• _What you are asked to do_
Which lines come from the start of the listing through the line holding "the module provides, if"? Restate exactly those, both included, minus the pictures.

• _Information given_
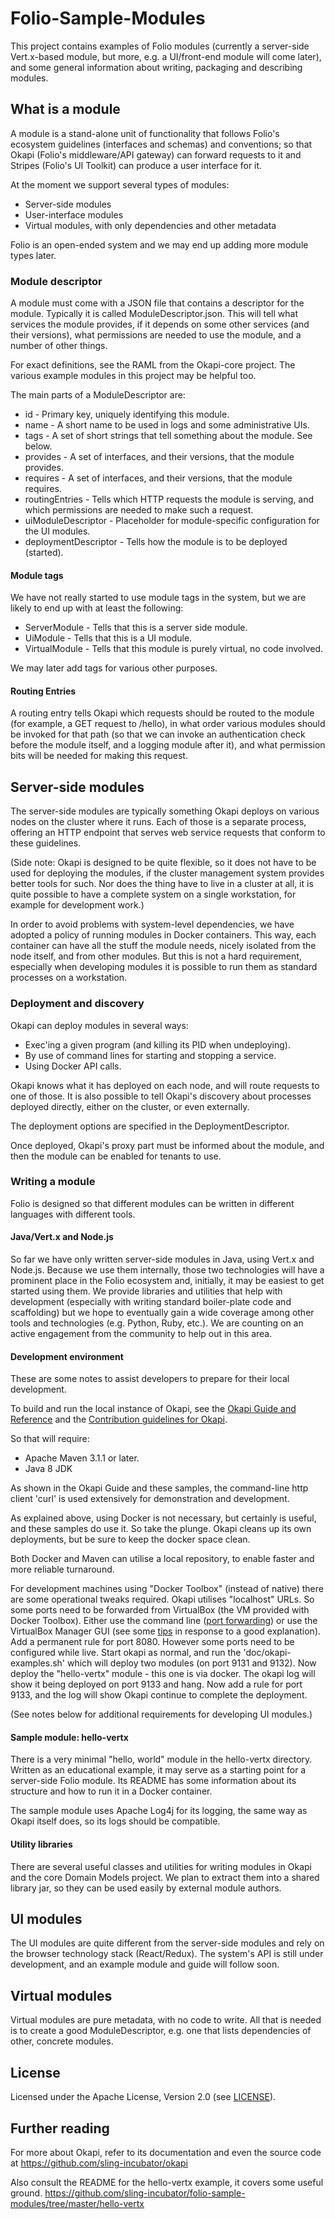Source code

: # Folio-Sample-Modules

This project contains examples of Folio modules (currently a server-side
Vert.x-based module, but more, e.g. a UI/front-end module will come later),
and some general information about writing, packaging and describing modules.

<!--- TODO: Add a few words about what Folio is, for new readers. Keep it short! --->

## What is a module

A module is a stand-alone unit of functionality that follows Folio's ecosystem
guidelines (interfaces and schemas) and conventions; so that Okapi
(Folio's middleware/API gateway) can forward requests to it and Stripes
(Folio's UI Toolkit) can produce a user interface for it.

At the moment we support several types of modules:

  * Server-side modules
  * User-interface modules
  * Virtual modules, with only dependencies and other metadata

<!--- TODO: We have not yet done anything about virtual modules,
but I believe such ought to work already. Sooner or later
we will need to pay more attention to those. The text is
good enough as it stands -->

Folio is an open-ended system and we may end up adding more module types later.


### Module descriptor

A module must come with a JSON file that contains a descriptor for the module.
Typically it is called ModuleDescriptor.json. This will tell what services
the module provides, if it depends on some other services (and their versions),
what permissions are needed to use the module, and a number of other things.

For exact definitions, see the RAML from the Okapi-core project. The various
example modules in this project may be helpful too.

The main parts of a ModuleDescriptor are:
* id - Primary key, uniquely identifying this module.
* name - A short name to be used in logs and some administrative UIs.
* tags - A set of short strings that tell something about the module. See below.
* provides - A set of interfaces, and their versions, that the module provides.
* requires - A set of interfaces, and their versions, that the module requires.
* routingEntries - Tells which HTTP requests the module is serving, and which
permissions are needed to make such a request.
* uiModuleDescriptor - Placeholder for module-specific configuration for the UI
modules.
* deploymentDescriptor - Tells how the module is to be deployed (started).

#### Module tags

We have not really started to use module tags in the system, but we are likely
to end up with at least the following:
* ServerModule - Tells that this is a server side module.
* UiModule - Tells that this is a UI module.
* VirtualModule - Tells that this module is purely virtual, no code involved.

We may later add tags for various other purposes.

#### Routing Entries

A routing entry tells Okapi which requests should be routed to the module (for
example, a GET request to /hello), in what order various modules should be
invoked for that path (so that we can invoke an authentication check before
the module itself, and a logging module after it), and what permission bits
will be needed for making this request.


## Server-side modules

The server-side modules are typically something Okapi deploys on various nodes
on the cluster where it runs. Each of those is a separate process, offering
an HTTP endpoint that serves web service requests that conform to these guidelines.

(Side note: Okapi is designed to be quite flexible, so it does not have to be
used for deploying the modules, if the cluster management system provides
better tools for such. Nor does the thing have to live in a cluster at all, it
is quite possible to have a complete system on a single workstation, for example
for development work.)

In order to avoid problems with system-level dependencies, we have adopted a
policy of running modules in Docker containers. This way, each container can
have all the stuff the module needs, nicely isolated from the node itself, and
from other modules. But this is not a hard requirement, especially when
developing modules it is possible to run them as standard processes on
a workstation.


### Deployment and discovery

Okapi can deploy modules in several ways:

  * Exec'ing a given program (and killing its PID when undeploying).
  * By use of command lines for starting and stopping a service.
  * Using Docker API calls.

Okapi knows what it has deployed on each node, and will route requests to
one of those. It is also possible to tell Okapi's discovery about processes
deployed directly, either on the cluster, or even externally.

The deployment options are specified in the DeploymentDescriptor.

Once deployed, Okapi's proxy part must be informed about the module, and then
the module can be enabled for tenants to use.

<!--- TODO
### Logging, Health, and Metrics
Write something about these
--->


### Writing a module

Folio is designed so that different modules can be written in different
languages with different tools.

#### Java/Vert.x and Node.js

So far we have only written server-side modules in Java, using Vert.x and
Node.js. Because we use them internally, those two technologies will have
a prominent place in the Folio ecosystem and, initially, it may be easiest
to get started using them. We provide libraries and utilities that
help with development (especially with writing standard boiler-plate code and
scaffolding) but we hope to eventually gain a wide coverage among other
tools and technologies (e.g. Python, Ruby, etc.). We are counting on an active
engagement from the community to help out in this area.

#### Development environment

These are some notes to assist developers to prepare for their local development.

To build and run the local instance of Okapi, see the
[Okapi Guide and Reference](https://github.com/sling-incubator/okapi/blob/master/doc/guide.md)
and the
[Contribution guidelines for Okapi](https://github.com/sling-incubator/okapi/blob/master/CONTRIBUTING.md).

<!--- TODO - Use the public address, when we have one --->

So that will require:
 * Apache Maven 3.1.1 or later.
 * Java 8 JDK

As shown in the Okapi Guide and these samples, the command-line http client
'curl' is used extensively for demonstration and development.

As explained above, using Docker is not necessary, but certainly is useful,
and these samples do use it. So take the plunge. Okapi cleans up its own
deployments, but be sure to keep the docker space clean.

Both Docker and Maven can utilise a local repository, to enable faster
and more reliable turnaround.

For development machines using "Docker Toolbox" (instead of native)
there are some operational tweaks required. Okapi utilises "localhost" URLs.
So some ports need to be forwarded from VirtualBox (the VM provided with
Docker Toolbox).
Either use the command line
([port forwarding](https://github.com/boot2docker/boot2docker/blob/master/doc/WORKAROUNDS.md#port-forwarding))
or use the VirtualBox Manager GUI (see some [tips](http://stackoverflow.com/a/36458215)
in response to a good explanation).
Add a permanent rule for port 8080. However some ports need to be configured
while live. Start okapi as normal, and run the 'doc/okapi-examples.sh' which
will deploy two modules (on port 9131 and 9132). Now deploy the "hello-vertx"
module - this one is via docker. The okapi log will show it being deployed
on port 9133 and hang. Now add a rule for port 9133, and the log will show
Okapi continue to complete the deployment.

(See notes below for additional requirements for developing UI modules.)

#### Sample module: hello-vertx

There is a very minimal "hello, world" module in the hello-vertx directory.
Written as an educational example, it may serve as a starting point for a
server-side Folio module.
Its README has some information about its structure and how to run it in a
Docker container.

The sample module uses Apache Log4j for its logging, the same way as Okapi itself
does, so its logs should be compatible.

#### Utility libraries

There are several useful classes and utilities for writing modules in Okapi
and the core Domain Models project.
We plan to extract them into a shared library jar, so they can be
used easily by external module authors.

<!-- TODO: this is scheduled for July -->

## UI modules

The UI modules are quite different from the server-side modules and rely
on the browser technology stack (React/Redux). The system's API is
still under development, and an example module and guide will follow soon.

<!--- TODO - Describe the way UI modules are written, and bundled --->

## Virtual modules

Virtual modules are pure metadata, with no code to write. All that is needed is
to create a good ModuleDescriptor, e.g. one that lists dependencies of other,
concrete modules.

## License

Licensed under the Apache License, Version 2.0 (see [LICENSE](LICENSE)).

## Further reading

For more about Okapi, refer to its documentation and even the source code at
https://github.com/sling-incubator/okapi
<!--- TODO - Use the public address, when we have one --->

Also consult the README for the hello-vertx example, it covers some
useful ground.
https://github.com/sling-incubator/folio-sample-modules/tree/master/hello-vertx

• _Expected answer_
Source code

: # Folio-Sample-Modules

This project contains examples of Folio modules (currently a server-side
Vert.x-based module, but more, e.g. a UI/front-end module will come later),
and some general information about writing, packaging and describing modules.

<!--- TODO: Add a few words about what Folio is, for new readers. Keep it short! --->

## What is a module

A module is a stand-alone unit of functionality that follows Folio's ecosystem
guidelines (interfaces and schemas) and conventions; so that Okapi
(Folio's middleware/API gateway) can forward requests to it and Stripes
(Folio's UI Toolkit) can produce a user interface for it.

At the moment we support several types of modules:

  * Server-side modules
  * User-interface modules
  * Virtual modules, with only dependencies and other metadata

<!--- TODO: We have not yet done anything about virtual modules,
but I believe such ought to work already. Sooner or later
we will need to pay more attention to those. The text is
good enough as it stands -->

Folio is an open-ended system and we may end up adding more module types later.


### Module descriptor

A module must come with a JSON file that contains a descriptor for the module.
Typically it is called ModuleDescriptor.json. This will tell what services
the module provides, if it depends on some other services (and their versions),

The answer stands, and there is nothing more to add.